▶ _What the task requires_: Taking the entries below from the top, restate each line exactly and end with the line containing "## Documentation".

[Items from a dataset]
┌──

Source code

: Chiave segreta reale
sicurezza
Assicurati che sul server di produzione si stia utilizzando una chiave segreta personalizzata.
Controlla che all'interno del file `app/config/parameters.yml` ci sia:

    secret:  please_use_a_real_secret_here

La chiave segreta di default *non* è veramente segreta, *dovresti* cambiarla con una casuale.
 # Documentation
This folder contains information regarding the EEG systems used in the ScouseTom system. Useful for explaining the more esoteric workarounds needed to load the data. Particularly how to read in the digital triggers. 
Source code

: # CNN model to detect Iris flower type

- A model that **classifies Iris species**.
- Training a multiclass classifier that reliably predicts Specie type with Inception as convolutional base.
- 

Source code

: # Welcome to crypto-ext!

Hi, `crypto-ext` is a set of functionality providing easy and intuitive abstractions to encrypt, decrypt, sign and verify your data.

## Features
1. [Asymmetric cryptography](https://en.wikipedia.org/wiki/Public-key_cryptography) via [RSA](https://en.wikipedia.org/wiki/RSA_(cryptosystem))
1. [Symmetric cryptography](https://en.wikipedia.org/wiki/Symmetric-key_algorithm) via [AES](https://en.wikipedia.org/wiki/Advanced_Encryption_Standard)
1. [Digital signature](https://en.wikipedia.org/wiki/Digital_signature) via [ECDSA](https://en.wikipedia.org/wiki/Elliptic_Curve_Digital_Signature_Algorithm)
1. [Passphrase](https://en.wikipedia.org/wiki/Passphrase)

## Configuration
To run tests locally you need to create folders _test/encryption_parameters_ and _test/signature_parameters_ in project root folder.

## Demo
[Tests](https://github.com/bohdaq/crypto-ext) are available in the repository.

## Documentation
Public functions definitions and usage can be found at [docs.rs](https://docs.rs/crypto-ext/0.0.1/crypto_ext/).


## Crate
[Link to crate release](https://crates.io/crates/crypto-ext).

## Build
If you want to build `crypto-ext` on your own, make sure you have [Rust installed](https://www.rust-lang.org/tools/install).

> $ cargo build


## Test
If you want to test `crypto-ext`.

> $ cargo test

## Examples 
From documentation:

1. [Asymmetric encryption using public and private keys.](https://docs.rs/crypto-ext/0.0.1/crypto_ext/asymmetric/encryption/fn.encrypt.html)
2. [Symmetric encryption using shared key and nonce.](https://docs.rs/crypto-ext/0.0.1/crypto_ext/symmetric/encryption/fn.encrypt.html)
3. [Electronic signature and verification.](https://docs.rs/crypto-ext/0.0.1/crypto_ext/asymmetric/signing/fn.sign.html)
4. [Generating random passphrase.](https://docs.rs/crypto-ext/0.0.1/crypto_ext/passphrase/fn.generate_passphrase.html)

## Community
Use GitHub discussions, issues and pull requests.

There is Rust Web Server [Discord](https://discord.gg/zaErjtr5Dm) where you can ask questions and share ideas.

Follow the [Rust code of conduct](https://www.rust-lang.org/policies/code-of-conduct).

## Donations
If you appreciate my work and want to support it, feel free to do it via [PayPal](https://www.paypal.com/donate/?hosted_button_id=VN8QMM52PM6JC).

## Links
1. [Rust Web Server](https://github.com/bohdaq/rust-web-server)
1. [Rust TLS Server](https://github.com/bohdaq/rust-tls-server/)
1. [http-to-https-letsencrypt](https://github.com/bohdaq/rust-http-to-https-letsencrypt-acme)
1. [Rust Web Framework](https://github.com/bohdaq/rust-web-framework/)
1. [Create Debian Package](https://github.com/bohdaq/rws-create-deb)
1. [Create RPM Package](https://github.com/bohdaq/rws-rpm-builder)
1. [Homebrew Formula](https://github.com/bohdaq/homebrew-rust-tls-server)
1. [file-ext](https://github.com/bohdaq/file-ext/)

└──

▶ _Worked solution_:
Source code

: Chiave segreta reale
sicurezza
Assicurati che sul server di produzione si stia utilizzando una chiave segreta personalizzata.
Controlla che all'interno del file `app/config/parameters.yml` ci sia:

    secret:  please_use_a_real_secret_here

La chiave segreta di default *non* è veramente segreta, *dovresti* cambiarla con una casuale.
 # Documentation
This folder contains information regarding the EEG systems used in the ScouseTom system. Useful for explaining the more esoteric workarounds needed to load the data. Particularly how to read in the digital triggers. 
Source code

: # CNN model to detect Iris flower type

- A model that **classifies Iris species**.
- Training a multiclass classifier that reliably predicts Specie type with Inception as convolutional base.
- 

Source code

: # Welcome to crypto-ext!

Hi, `crypto-ext` is a set of functionality providing easy and intuitive abstractions to encrypt, decrypt, sign and verify your data.

## Features
1. [Asymmetric cryptography](https://en.wikipedia.org/wiki/Public-key_cryptography) via [RSA](https://en.wikipedia.org/wiki/RSA_(cryptosystem))
1. [Symmetric cryptography](https://en.wikipedia.org/wiki/Symmetric-key_algorithm) via [AES](https://en.wikipedia.org/wiki/Advanced_Encryption_Standard)
1. [Digital signature](https://en.wikipedia.org/wiki/Digital_signature) via [ECDSA](https://en.wikipedia.org/wiki/Elliptic_Curve_Digital_Signature_Algorithm)
1. [Passphrase](https://en.wikipedia.org/wiki/Passphrase)

## Configuration
To run tests locally you need to create folders _test/encryption_parameters_ and _test/signature_parameters_ in project root folder.

## Demo
[Tests](https://github.com/bohdaq/crypto-ext) are available in the repository.

## Documentation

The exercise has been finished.